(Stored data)
□ □ □ □

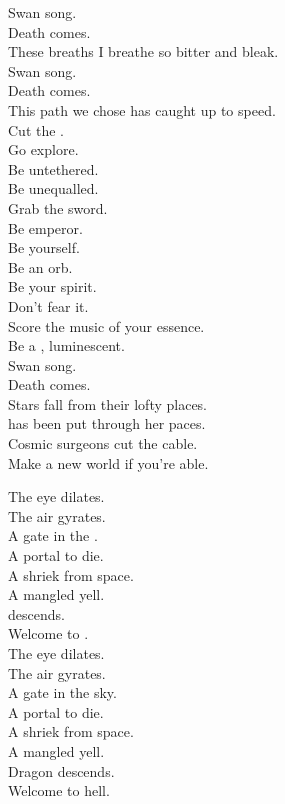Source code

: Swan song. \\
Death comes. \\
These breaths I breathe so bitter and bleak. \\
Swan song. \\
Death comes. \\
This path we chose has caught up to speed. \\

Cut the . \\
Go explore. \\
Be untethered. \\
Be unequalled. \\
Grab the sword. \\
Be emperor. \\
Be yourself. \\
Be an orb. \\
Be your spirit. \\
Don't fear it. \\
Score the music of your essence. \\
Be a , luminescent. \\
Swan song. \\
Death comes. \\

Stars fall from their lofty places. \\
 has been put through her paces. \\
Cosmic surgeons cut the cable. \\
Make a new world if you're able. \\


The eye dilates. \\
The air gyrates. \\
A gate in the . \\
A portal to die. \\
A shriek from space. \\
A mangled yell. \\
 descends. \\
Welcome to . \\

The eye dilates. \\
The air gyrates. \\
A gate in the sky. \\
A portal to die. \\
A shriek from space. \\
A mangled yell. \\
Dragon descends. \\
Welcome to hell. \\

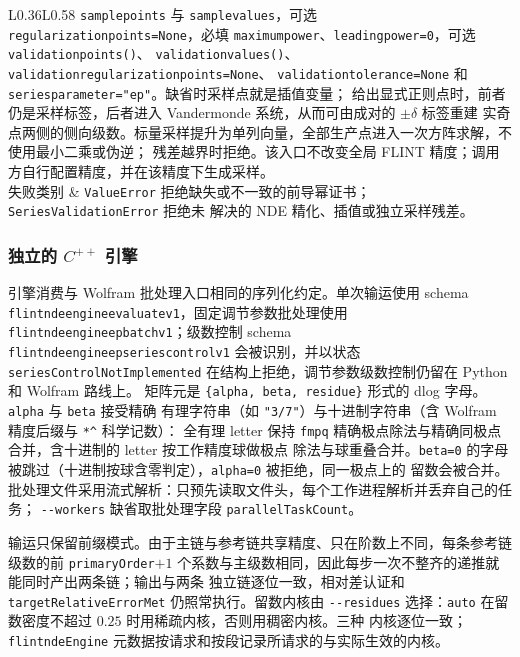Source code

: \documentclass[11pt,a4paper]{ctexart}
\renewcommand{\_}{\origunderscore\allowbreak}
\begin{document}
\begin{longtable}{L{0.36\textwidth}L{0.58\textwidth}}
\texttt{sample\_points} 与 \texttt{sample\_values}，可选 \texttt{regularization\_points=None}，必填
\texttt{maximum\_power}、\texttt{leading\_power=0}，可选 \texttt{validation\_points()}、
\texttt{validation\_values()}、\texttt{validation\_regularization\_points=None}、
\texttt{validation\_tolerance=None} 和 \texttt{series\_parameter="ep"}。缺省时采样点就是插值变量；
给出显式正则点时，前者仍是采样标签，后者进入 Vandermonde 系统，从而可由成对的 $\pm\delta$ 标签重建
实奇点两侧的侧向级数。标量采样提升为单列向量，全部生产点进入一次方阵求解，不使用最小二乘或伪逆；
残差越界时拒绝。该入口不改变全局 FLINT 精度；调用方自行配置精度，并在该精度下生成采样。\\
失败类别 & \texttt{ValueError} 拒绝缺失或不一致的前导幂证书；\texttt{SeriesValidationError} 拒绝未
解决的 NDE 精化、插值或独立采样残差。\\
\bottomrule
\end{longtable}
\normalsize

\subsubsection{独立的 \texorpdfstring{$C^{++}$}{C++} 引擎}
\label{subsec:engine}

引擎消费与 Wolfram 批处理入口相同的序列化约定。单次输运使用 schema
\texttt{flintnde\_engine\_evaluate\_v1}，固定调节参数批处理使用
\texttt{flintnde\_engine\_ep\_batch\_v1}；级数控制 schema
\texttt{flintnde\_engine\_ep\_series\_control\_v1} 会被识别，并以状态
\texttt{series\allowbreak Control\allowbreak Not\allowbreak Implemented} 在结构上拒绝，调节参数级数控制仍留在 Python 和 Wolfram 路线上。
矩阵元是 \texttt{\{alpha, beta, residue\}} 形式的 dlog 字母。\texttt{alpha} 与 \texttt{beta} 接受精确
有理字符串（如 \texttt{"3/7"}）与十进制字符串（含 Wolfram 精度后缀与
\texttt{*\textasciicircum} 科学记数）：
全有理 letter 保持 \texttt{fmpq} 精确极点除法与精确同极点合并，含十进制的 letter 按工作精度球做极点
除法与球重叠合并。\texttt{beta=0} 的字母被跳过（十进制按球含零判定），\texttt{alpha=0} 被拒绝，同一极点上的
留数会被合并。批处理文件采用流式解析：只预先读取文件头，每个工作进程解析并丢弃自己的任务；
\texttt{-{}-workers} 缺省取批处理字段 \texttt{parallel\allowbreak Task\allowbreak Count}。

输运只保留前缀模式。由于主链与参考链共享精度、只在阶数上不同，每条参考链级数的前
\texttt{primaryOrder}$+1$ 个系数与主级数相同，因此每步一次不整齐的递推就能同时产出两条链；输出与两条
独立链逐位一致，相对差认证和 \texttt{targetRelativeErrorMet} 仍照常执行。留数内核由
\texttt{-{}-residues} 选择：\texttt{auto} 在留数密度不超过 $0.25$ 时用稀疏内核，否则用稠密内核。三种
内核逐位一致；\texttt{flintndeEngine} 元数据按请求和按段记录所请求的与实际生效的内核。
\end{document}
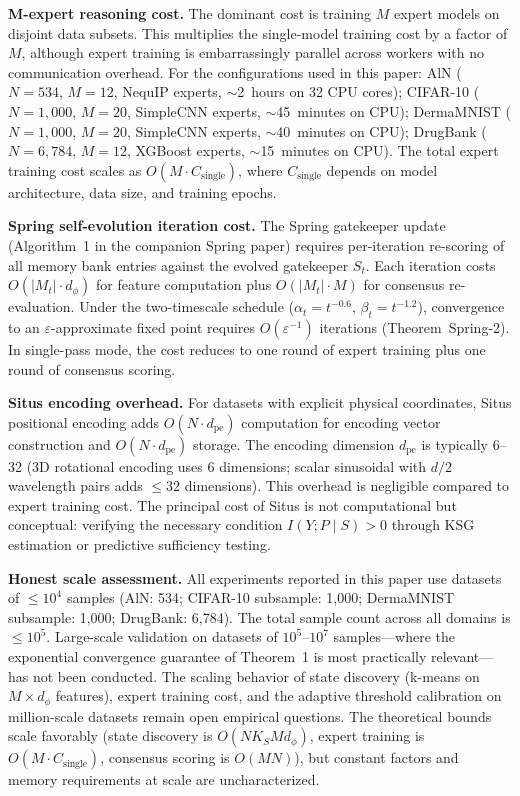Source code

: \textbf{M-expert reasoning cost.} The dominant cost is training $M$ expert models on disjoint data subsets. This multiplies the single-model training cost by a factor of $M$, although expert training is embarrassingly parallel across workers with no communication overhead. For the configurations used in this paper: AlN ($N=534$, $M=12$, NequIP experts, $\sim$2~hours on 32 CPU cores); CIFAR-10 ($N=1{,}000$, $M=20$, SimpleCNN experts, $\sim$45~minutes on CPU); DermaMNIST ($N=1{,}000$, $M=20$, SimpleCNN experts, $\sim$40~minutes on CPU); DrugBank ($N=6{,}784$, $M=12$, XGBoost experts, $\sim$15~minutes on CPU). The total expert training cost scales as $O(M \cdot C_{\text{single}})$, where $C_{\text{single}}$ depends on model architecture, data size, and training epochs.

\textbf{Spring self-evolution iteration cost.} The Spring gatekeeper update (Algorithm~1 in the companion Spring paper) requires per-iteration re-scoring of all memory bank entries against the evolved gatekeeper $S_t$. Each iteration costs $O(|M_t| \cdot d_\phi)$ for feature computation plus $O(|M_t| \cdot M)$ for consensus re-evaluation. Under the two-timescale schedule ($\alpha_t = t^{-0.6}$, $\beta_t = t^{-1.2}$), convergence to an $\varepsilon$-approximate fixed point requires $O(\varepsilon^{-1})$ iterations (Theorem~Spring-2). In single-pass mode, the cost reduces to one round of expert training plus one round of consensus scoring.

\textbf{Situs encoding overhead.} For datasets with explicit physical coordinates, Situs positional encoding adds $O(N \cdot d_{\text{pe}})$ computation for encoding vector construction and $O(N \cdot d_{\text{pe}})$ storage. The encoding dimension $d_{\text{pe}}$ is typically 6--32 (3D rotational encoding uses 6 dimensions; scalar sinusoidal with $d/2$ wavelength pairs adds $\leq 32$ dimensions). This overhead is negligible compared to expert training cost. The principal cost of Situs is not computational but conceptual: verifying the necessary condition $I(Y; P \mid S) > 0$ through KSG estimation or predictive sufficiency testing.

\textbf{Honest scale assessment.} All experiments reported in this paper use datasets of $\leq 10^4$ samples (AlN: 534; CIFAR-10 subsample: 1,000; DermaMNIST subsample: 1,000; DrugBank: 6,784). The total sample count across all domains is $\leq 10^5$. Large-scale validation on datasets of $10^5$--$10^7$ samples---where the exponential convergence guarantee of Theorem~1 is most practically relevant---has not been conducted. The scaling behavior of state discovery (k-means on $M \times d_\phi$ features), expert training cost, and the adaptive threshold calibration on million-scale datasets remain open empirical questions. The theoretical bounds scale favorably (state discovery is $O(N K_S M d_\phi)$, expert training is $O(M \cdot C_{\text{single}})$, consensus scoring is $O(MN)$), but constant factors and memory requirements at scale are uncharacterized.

□ □ □ □

_TASK DETAILS_
Each line that holds the word "None" should be extracted from the records.

_THE COMPLETED TASK_
\texttt{sample\_points} 与 \texttt{sample\_values}，可选 \texttt{regularization\_points=None}，必填
\texttt{validation\_values()}、\texttt{validation\_regularization\_points=None}、
\texttt{validation\_tolerance=None} 和 \texttt{series\_parameter="ep"}。缺省时采样点就是插值变量；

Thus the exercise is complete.